Examination is to most of the students a matter of botheration, standing in their way as forbiddingly as the tree of wisdom in the Garden of Eden for Adam and Eve. On the face of it, the plea for their abolition cannot be supported.
For it goes without saying that there must be periodical tests and assessment of merits to measures the progress in studies, achieved by students during a specific period of time. An annual or half-yearly examination with this object seems the only way of doing this. But whether it really serves this purpose depends on a correct analysis and evaluation of the merits and demerits of this examination system.
The fact is that at the end of an academic session students must pass an examination, too often has an undesirable influence on teaching. The teacher will always have his eyes on the examination and his teaching will be more in the nature of coaching students for a pass than building up his mind.
Thus, teaching has now largely become examination-oriented. It has become a paradox, like the tail wagging the dog, i.e. education is for examination and not the vice versa. It is today the system of examination that precisely sets the tone of teaching in classrooms how much and in what way a particular topic is important from the examination standpoint. All that a student acquires in the process is the crammer-art, which may help him through the examination. Students depend more upon memory-work and a mechanical preparation of answers to questions than upon a proper assimilation of knowledge.
Furthermore, there is the subjective factor. Examinations have their whims and fancies widely diverging. Different examiners, or even the same examiner at different times, award makes inconsistently. These difficulties are more than ever accentuated in examination involving a large number of candidates. Because of the time factor, the work of examination has to be rushed through, making assessment hasty as thereon unreliable. Clearly, the system does not inspire confidence or does justice to the examinees.

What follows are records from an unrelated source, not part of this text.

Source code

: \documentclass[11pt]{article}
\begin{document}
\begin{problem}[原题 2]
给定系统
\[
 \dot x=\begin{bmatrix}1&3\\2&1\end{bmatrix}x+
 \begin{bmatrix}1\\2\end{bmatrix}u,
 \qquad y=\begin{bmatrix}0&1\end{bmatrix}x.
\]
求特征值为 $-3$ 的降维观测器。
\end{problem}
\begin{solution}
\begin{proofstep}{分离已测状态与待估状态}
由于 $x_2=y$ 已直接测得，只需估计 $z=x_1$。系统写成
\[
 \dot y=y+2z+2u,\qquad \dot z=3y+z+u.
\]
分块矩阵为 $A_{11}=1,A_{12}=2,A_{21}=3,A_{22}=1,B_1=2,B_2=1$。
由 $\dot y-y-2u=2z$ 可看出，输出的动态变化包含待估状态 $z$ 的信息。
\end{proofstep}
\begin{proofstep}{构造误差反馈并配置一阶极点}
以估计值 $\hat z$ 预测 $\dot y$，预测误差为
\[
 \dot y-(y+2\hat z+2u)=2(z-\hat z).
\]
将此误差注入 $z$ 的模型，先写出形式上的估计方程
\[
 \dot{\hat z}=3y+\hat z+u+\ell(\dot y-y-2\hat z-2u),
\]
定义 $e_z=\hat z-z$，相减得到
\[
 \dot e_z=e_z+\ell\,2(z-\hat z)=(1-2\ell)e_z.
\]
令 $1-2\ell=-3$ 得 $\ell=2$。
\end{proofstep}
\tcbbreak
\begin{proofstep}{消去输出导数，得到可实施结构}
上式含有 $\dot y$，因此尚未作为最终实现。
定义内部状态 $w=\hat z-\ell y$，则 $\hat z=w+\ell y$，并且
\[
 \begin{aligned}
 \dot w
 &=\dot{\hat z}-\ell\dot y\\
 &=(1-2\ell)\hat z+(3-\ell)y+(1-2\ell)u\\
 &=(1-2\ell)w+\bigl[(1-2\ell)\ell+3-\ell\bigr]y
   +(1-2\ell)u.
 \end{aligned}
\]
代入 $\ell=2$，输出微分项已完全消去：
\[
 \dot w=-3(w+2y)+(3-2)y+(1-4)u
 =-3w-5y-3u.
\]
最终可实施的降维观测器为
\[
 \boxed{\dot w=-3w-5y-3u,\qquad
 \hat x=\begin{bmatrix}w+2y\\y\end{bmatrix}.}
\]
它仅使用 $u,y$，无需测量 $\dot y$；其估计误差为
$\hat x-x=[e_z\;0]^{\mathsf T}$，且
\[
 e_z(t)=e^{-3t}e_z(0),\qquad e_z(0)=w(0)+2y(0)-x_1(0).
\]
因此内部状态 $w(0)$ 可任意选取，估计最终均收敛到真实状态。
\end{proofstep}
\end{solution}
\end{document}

Examinations are competitive tests in which each student rise to surpass his rival. A spirit of healthy rivalry is not to be discouraged outright, but rivalry soon degenerates into selfish competition. Rich students take the help of private tutors, which place them in a position of advantage. It makes students narrow-minded and selfish. It also puts on ambitious students unnatural strain. Instead of knowledge being the end of learning, the art of managing in examination becomes the be-all and end-all of study
It is to be admitted that fear of examination keeps students at their books when they might have wasted their time otherwise. There it serves the purpose of compelling students to read their books and thus to acquire at least some of the rudiments of learning.
As to the test of merit, examinations, however, do not to absolute justice to the examinees. Answer scripts that are considered ‘marginal cases’ receive weightage or extra benefit on compassionate grounds.
In our country, a better alternative to examinations has not yet been devised. For this reason examinations must continue in our schools, colleges and universities. The USA is ready to finance more expensive alternatives like the objective or precision-machine based on ones progress. Even then examinations cannot be entirely abolished. But the nature of the test might be suitably amended in order to obviate or minimize the defects.
Thus, greater stress should be laid on the oral tests. It may be difficult to gauge the actual proficiency of a student from his written answer but in an interview for a quarter of an hour will soon convince the examiner as to his true caliber. Greater importance should be attached to class examinations. A student’s month-to-month record of progress ought to be taken into consideration on a semester system. The final assessment should depend on a consideration of effort on the part of the students on final or public examinations. The stress is more on systematic work all through the year. The reform might not be so very difficult to organize with the co-operation of all concerned.